Abstract

The first and foremost step in the diagnosis of ischemic stroke is the delineation of the lesion from radiological images for effective treatment planning. Manual delineation of the lesion by radiological experts is generally laborious and time-consuming. Sometimes, it is prone to intra-observer and inter-observer variability. State of the art deep architectures based on Fully Convolutional Networks (FCN) and cascaded CNNs have shown good results in automated lesion segmentation. This work proposes a series of enhancements over the learning paradigm in the existing methods, by focusing on learning meticulous feature representations through the CNN layers for accurate ischemic lesion segmentation from multimodal MRI. Multiple levels of losses, integration of features from multiple scales, an ensemble of prediction maps from sub-networks are employed to enable the CNN to correlate between features seen from different receptive fields. To allow for progressive refinement of features from block to block, a custom dropout module has been proposed that suppresses noisy features. Multi-branch residual connections and attention mechanisms were also included in the CNN blocks to enable the integration of information from multiple receptive fields and selectively weigh significant features. Also, to tackle data imbalance both at voxel and sample level, patch-based modeling and separation of concerns into classification & segmentation functional branches are proposed.

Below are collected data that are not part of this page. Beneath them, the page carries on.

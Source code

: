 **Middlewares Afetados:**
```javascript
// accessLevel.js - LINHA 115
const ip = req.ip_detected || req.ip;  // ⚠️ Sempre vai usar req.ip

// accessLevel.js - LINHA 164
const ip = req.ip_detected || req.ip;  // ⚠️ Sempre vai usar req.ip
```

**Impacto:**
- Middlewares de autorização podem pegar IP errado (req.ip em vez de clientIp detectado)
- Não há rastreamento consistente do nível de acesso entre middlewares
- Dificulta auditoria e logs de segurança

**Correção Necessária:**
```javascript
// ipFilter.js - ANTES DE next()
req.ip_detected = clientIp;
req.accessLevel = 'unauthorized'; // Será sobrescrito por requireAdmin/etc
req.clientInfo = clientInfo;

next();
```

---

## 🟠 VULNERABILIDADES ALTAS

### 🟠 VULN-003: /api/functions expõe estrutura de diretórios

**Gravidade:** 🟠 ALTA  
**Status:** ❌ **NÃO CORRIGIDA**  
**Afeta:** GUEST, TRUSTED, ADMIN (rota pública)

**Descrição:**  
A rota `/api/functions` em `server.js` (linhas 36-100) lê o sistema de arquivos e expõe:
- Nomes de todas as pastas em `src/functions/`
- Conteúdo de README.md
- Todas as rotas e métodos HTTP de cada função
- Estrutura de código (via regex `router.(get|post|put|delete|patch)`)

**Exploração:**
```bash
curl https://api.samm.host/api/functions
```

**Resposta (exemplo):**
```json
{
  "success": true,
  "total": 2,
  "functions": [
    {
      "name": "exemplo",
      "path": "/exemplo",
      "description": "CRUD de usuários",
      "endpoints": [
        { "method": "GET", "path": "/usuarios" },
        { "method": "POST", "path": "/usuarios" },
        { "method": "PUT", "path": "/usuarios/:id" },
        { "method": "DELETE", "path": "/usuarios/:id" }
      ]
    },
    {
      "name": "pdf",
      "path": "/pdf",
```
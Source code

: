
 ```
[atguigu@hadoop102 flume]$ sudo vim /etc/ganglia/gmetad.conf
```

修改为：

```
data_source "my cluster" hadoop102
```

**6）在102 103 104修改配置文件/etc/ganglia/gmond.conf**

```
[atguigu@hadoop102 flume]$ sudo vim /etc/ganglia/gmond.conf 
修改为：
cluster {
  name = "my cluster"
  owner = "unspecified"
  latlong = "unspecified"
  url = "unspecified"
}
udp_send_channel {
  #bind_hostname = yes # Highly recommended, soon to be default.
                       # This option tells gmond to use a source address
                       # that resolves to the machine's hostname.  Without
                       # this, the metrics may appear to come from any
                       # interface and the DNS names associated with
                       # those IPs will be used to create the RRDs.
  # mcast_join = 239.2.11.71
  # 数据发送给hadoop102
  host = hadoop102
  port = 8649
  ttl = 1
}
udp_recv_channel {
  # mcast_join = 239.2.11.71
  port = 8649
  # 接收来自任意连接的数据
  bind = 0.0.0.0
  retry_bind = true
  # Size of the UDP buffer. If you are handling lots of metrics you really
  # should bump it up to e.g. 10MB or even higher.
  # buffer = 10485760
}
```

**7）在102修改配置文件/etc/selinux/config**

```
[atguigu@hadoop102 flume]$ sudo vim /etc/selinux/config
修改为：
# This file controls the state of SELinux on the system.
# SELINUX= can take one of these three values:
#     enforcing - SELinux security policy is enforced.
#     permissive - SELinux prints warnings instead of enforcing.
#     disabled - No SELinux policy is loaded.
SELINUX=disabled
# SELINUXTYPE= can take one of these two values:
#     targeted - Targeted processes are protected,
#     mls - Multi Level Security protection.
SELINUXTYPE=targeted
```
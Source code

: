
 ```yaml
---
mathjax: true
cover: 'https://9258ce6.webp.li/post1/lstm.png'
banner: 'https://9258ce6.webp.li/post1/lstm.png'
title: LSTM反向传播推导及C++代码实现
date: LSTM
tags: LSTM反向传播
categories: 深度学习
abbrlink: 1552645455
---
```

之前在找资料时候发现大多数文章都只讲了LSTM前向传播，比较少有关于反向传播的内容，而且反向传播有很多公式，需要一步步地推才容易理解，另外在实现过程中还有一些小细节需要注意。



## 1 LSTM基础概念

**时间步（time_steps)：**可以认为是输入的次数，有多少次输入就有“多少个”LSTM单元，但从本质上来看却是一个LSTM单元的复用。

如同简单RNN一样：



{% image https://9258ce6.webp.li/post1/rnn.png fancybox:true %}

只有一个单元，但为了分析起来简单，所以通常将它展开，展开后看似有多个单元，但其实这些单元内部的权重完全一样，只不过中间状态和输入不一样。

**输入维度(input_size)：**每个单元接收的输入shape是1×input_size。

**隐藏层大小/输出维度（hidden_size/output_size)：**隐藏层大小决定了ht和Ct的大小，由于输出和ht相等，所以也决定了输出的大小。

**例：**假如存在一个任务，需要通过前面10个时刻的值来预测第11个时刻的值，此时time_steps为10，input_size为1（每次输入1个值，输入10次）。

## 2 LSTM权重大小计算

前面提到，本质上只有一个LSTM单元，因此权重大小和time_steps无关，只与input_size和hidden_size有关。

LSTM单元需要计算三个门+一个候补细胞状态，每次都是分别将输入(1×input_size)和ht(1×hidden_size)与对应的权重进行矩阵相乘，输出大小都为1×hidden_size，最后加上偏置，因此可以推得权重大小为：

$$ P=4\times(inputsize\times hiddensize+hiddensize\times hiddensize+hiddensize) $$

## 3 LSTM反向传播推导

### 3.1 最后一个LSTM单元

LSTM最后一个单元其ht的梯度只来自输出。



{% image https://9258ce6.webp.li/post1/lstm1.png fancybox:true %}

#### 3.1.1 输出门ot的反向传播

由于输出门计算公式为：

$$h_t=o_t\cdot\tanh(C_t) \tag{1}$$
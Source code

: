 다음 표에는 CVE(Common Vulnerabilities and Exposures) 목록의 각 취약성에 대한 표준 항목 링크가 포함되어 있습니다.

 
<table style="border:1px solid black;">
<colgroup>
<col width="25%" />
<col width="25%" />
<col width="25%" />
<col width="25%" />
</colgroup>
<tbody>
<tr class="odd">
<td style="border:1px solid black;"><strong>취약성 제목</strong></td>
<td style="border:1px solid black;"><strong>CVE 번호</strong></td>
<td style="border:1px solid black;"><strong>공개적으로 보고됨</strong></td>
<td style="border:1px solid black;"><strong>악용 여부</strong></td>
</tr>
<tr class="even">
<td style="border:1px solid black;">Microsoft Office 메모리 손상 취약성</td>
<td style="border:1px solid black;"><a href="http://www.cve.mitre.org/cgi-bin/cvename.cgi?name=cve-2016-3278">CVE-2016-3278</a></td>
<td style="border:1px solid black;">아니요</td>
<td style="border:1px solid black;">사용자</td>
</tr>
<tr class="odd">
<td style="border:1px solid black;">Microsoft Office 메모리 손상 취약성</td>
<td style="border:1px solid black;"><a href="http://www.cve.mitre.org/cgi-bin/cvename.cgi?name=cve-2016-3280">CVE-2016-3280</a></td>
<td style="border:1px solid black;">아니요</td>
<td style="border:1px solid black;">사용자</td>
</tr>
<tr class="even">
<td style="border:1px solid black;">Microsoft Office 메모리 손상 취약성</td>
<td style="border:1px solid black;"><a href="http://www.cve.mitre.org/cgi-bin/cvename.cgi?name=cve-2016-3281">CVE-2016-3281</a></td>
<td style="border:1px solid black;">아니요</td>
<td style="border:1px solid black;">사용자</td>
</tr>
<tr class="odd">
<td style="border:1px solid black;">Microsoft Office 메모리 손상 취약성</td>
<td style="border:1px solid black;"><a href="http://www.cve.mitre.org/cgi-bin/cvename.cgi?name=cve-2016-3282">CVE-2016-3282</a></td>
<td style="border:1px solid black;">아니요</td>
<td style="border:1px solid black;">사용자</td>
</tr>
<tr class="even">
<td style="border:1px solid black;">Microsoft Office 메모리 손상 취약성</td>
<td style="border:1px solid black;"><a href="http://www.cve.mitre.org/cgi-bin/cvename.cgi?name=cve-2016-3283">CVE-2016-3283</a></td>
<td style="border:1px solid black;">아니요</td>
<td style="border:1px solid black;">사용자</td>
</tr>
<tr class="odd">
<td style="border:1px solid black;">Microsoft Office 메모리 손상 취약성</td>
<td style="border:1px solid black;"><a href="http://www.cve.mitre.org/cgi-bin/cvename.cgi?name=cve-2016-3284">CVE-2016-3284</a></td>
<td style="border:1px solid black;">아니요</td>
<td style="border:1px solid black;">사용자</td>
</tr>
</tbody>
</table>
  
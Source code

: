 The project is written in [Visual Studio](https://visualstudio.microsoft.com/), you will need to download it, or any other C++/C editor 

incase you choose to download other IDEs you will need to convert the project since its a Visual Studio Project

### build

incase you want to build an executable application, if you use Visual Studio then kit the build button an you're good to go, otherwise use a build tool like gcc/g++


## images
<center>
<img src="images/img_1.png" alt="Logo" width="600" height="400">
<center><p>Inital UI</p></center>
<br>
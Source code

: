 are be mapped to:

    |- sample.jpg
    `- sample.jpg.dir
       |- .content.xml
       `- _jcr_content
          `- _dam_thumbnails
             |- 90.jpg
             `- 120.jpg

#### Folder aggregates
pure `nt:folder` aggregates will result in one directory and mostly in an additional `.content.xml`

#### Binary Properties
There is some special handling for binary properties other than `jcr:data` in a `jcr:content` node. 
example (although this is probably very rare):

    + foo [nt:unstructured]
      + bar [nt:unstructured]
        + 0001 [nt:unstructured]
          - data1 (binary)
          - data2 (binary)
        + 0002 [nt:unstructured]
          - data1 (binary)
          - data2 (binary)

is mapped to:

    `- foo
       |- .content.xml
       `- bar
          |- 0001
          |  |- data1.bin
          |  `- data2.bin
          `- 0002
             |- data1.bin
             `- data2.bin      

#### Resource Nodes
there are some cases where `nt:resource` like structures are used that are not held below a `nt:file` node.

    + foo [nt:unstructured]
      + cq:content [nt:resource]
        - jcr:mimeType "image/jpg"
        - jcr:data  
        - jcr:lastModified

By incorporating the above mentioned architectural enhancements, the proposed deep architecture was able to achieve better segmentation performance against the existing models. The proposed approach was evaluated on the ISLES 2015 SISS dataset, and it achieved a mean dice coefficient of 0.775. By combining sample classification and lesion segmentation into a fully automated framework, the proposed approach has yielded better results compared to most of the existing works.